● **Material provided**

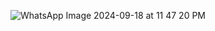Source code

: ![WhatsApp Image 2024-09-18 at 11 47 20 PM](https://github.com/user-attachments/assets/2632bdcb-1545-4732-a1cd-360916fa485b)
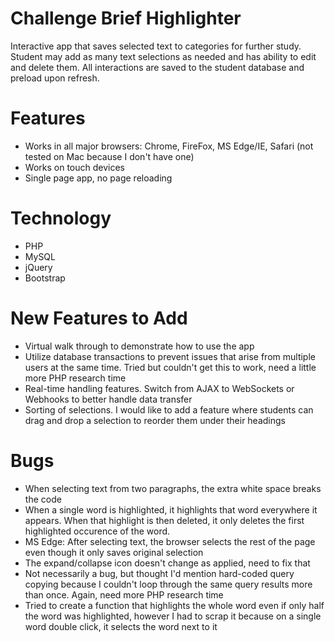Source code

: # Challenge Brief Highlighter
Interactive app that saves selected text to categories for further study. Student may add as many text selections as needed and has ability to edit and delete them. All interactions are saved to the student database and preload upon refresh.


# Features
* Works in all major browsers: Chrome, FireFox, MS Edge/IE, Safari (not tested on Mac because I don't have one)
* Works on touch devices
* Single page app, no page reloading


# Technology
* PHP
* MySQL
* jQuery
* Bootstrap


# New Features to Add
* Virtual walk through to demonstrate how to use the app
* Utilize database transactions to prevent issues that arise from multiple users at the same time. Tried but couldn't get this to work, need a little more PHP research time
* Real-time handling features. Switch from AJAX to WebSockets or Webhooks to better handle data transfer
* Sorting of selections. I would like to add a feature where students can drag and drop a selection to reorder them under their headings


# Bugs
* When selecting text from two paragraphs, the extra white space breaks the code
* When a single word is highlighted, it highlights that word everywhere it appears. When that highlight is then deleted, it only deletes the first highlighted occurence of the word.
* MS Edge: After selecting text, the browser selects the rest of the page even though it only saves original selection
* The expand/collapse icon doesn't change as applied, need to fix that
* Not necessarily a bug, but thought I'd mention hard-coded query copying because I couldn't loop through the same query results more than once. Again, need more PHP research time
* Tried to create a function that highlights the whole word even if only half the word was highlighted, however I had to scrap it because on a single word double click, it selects the word next to it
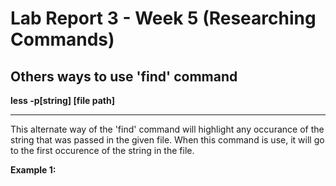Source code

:# Lab Report 3 - Week 5 (Researching Commands)

## Others ways to use 'find' command

**less -p[string] [file path]**
___
This alternate way of the 'find' command will highlight any occurance of the string that was passed in the given file. When this command is use, it will go to the first occurence of the string in the file. 

  **Example 1:**
  
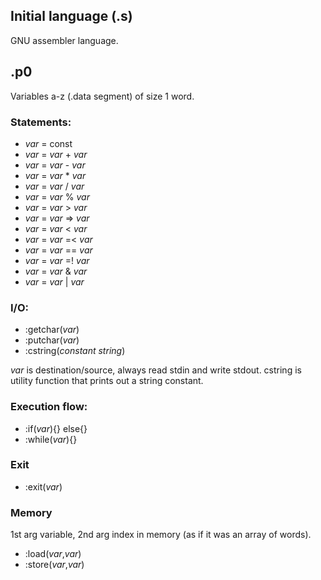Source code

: ## Initial language (.s)
GNU assembler language.

## .p0
Variables a-z (.data segment) of size 1 word.

### Statements:
 - *var* = const
 - *var* = *var* + *var*
 - *var* = *var* - *var*
 - *var* = *var* * *var*
 - *var* = *var* / *var*
 - *var* = *var* % *var*
 - *var* = *var* > *var*
 - *var* = *var* => *var*
 - *var* = *var* < *var*
 - *var* = *var* =< *var*
 - *var* = *var* == *var*
 - *var* = *var* =! *var*
 - *var* = *var* & *var*
 - *var* = *var* | *var*

### I/O:
 - :getchar(*var*)
 - :putchar(*var*)
 - :cstring(*constant string*)

*var* is destination/source, always read stdin and write stdout.
cstring is utility function that prints out a string constant.

### Execution flow:
 - :if(*var*){} else{}
 - :while(*var*){}

### Exit
 - :exit(*var*)

### Memory
1st arg variable, 2nd arg index in memory (as if it was an array of words).
 - :load(*var*,*var*)
 - :store(*var*,*var*)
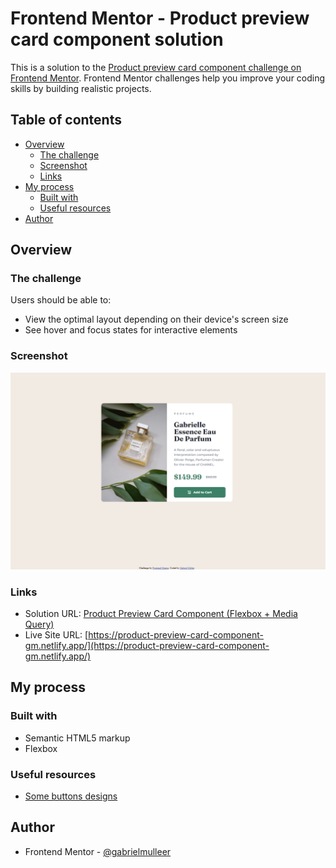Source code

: # Frontend Mentor - Product preview card component solution

This is a solution to the [Product preview card component challenge on Frontend Mentor](https://www.frontendmentor.io/challenges/product-preview-card-component-GO7UmttRfa). Frontend Mentor challenges help you improve your coding skills by building realistic projects. 

## Table of contents

- [Overview](#overview)
  - [The challenge](#the-challenge)
  - [Screenshot](#screenshot)
  - [Links](#links)
- [My process](#my-process)
  - [Built with](#built-with)
  - [Useful resources](#useful-resources)
- [Author](#author)

## Overview

### The challenge

Users should be able to:

- View the optimal layout depending on their device's screen size
- See hover and focus states for interactive elements

### Screenshot

![](./design/screenshot.png)

### Links

- Solution URL: [Product Preview Card Component (Flexbox + Media Query)](https://www.frontendmentor.io/solutions/product-preview-card-component-bFZn7Jf4qw)
- Live Site URL: [https://product-preview-card-component-gm.netlify.app/](https://product-preview-card-component-gm.netlify.app/)

## My process

### Built with

- Semantic HTML5 markup
- Flexbox

### Useful resources

- [Some buttons designs](https://www.w3schools.com/css/css3_buttons.asp)

## Author

- Frontend Mentor - [@gabrielmulleer](https://www.frontendmentor.io/profile/gabrielmulleer)
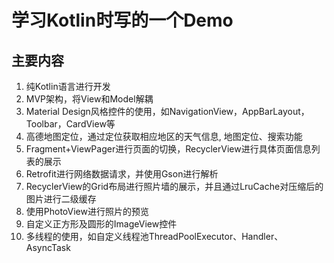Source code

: <h1>学习Kotlin时写的一个Demo</h1>

<h2>主要内容</h2>
<ol>
    <li>纯Kotlin语言进行开发</li>
    <li>MVP架构，将View和Model解耦</li>
    <li>Material Design风格控件的使用，如NavigationView，AppBarLayout，Toolbar，CardView等</li>
    <li>高德地图定位，通过定位获取相应地区的天气信息, 地图定位、搜索功能</li>
    <li>Fragment+ViewPager进行页面的切换，RecyclerView进行具体页面信息列表的展示</li>
    <li>Retrofit进行网络数据请求，并使用Gson进行解析</li>
    <li>RecyclerView的Grid布局进行照片墙的展示，并且通过LruCache对压缩后的图片进行二级缓存</li>
    <li>使用PhotoView进行照片的预览</li>
    <li>自定义正方形及圆形的ImageView控件</li>
    <li>多线程的使用，如自定义线程池ThreadPoolExecutor、Handler、AsyncTask</li>
</ol>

● **Task description**
Type out the entries again without a single change, and leave the pictures out.

● **Response to the task**
Source code

: ![WhatsApp Image 2024-09-18 at 11 47 20 PM](https://github.com/user-attachments/assets/2632bdcb-1545-4732-a1cd-360916fa485b)
Source code

: # Challenge Brief Highlighter
Interactive app that saves selected text to categories for further study. Student may add as many text selections as needed and has ability to edit and delete them. All interactions are saved to the student database and preload upon refresh.


# Features
* Works in all major browsers: Chrome, FireFox, MS Edge/IE, Safari (not tested on Mac because I don't have one)
* Works on touch devices
* Single page app, no page reloading


# Technology
* PHP
* MySQL
* jQuery
* Bootstrap


# New Features to Add
* Virtual walk through to demonstrate how to use the app
* Utilize database transactions to prevent issues that arise from multiple users at the same time. Tried but couldn't get this to work, need a little more PHP research time
* Real-time handling features. Switch from AJAX to WebSockets or Webhooks to better handle data transfer
* Sorting of selections. I would like to add a feature where students can drag and drop a selection to reorder them under their headings


# Bugs
* When selecting text from two paragraphs, the extra white space breaks the code
* When a single word is highlighted, it highlights that word everywhere it appears. When that highlight is then deleted, it only deletes the first highlighted occurence of the word.
* MS Edge: After selecting text, the browser selects the rest of the page even though it only saves original selection
* The expand/collapse icon doesn't change as applied, need to fix that
* Not necessarily a bug, but thought I'd mention hard-coded query copying because I couldn't loop through the same query results more than once. Again, need more PHP research time
* Tried to create a function that highlights the whole word even if only half the word was highlighted, however I had to scrap it because on a single word double click, it selects the word next to it
Source code

:# Lab Report 3 - Week 5 (Researching Commands)

## Others ways to use 'find' command

**less -p[string] [file path]**
___
This alternate way of the 'find' command will highlight any occurance of the string that was passed in the given file. When this command is use, it will go to the first occurence of the string in the file. 

  **Example 1:**
  
Source code

: ## Initial language (.s)
GNU assembler language.

## .p0
Variables a-z (.data segment) of size 1 word.

### Statements:
 - *var* = const
 - *var* = *var* + *var*
 - *var* = *var* - *var*
 - *var* = *var* * *var*
 - *var* = *var* / *var*
 - *var* = *var* % *var*
 - *var* = *var* > *var*
 - *var* = *var* => *var*
 - *var* = *var* < *var*
 - *var* = *var* =< *var*
 - *var* = *var* == *var*
 - *var* = *var* =! *var*
 - *var* = *var* & *var*
 - *var* = *var* | *var*

### I/O:
 - :getchar(*var*)
 - :putchar(*var*)
 - :cstring(*constant string*)

*var* is destination/source, always read stdin and write stdout.
cstring is utility function that prints out a string constant.

### Execution flow:
 - :if(*var*){} else{}
 - :while(*var*){}

### Exit
 - :exit(*var*)

### Memory
1st arg variable, 2nd arg index in memory (as if it was an array of words).
 - :load(*var*,*var*)
 - :store(*var*,*var*)
Source code

: # Frontend Mentor - Product preview card component solution

This is a solution to the [Product preview card component challenge on Frontend Mentor](https://www.frontendmentor.io/challenges/product-preview-card-component-GO7UmttRfa). Frontend Mentor challenges help you improve your coding skills by building realistic projects. 

## Table of contents

- [Overview](#overview)
  - [The challenge](#the-challenge)
  - [Screenshot](#screenshot)
  - [Links](#links)
- [My process](#my-process)
  - [Built with](#built-with)
  - [Useful resources](#useful-resources)
- [Author](#author)

## Overview

### The challenge

Users should be able to:

- View the optimal layout depending on their device's screen size
- See hover and focus states for interactive elements

### Screenshot

![](./design/screenshot.png)

### Links

- Solution URL: [Product Preview Card Component (Flexbox + Media Query)](https://www.frontendmentor.io/solutions/product-preview-card-component-bFZn7Jf4qw)
- Live Site URL: [https://product-preview-card-component-gm.netlify.app/](https://product-preview-card-component-gm.netlify.app/)

## My process

### Built with

- Semantic HTML5 markup
- Flexbox

### Useful resources

- [Some buttons designs](https://www.w3schools.com/css/css3_buttons.asp)

## Author

- Frontend Mentor - [@gabrielmulleer](https://www.frontendmentor.io/profile/gabrielmulleer)
Source code

: <h1>学习Kotlin时写的一个Demo</h1>

<h2>主要内容</h2>
<ol>
    <li>纯Kotlin语言进行开发</li>
    <li>MVP架构，将View和Model解耦</li>
    <li>Material Design风格控件的使用，如NavigationView，AppBarLayout，Toolbar，CardView等</li>
    <li>高德地图定位，通过定位获取相应地区的天气信息, 地图定位、搜索功能</li>
    <li>Fragment+ViewPager进行页面的切换，RecyclerView进行具体页面信息列表的展示</li>
    <li>Retrofit进行网络数据请求，并使用Gson进行解析</li>
    <li>RecyclerView的Grid布局进行照片墙的展示，并且通过LruCache对压缩后的图片进行二级缓存</li>
    <li>使用PhotoView进行照片的预览</li>
    <li>自定义正方形及圆形的ImageView控件</li>
    <li>多线程的使用，如自定义线程池ThreadPoolExecutor、Handler、AsyncTask</li>
</ol>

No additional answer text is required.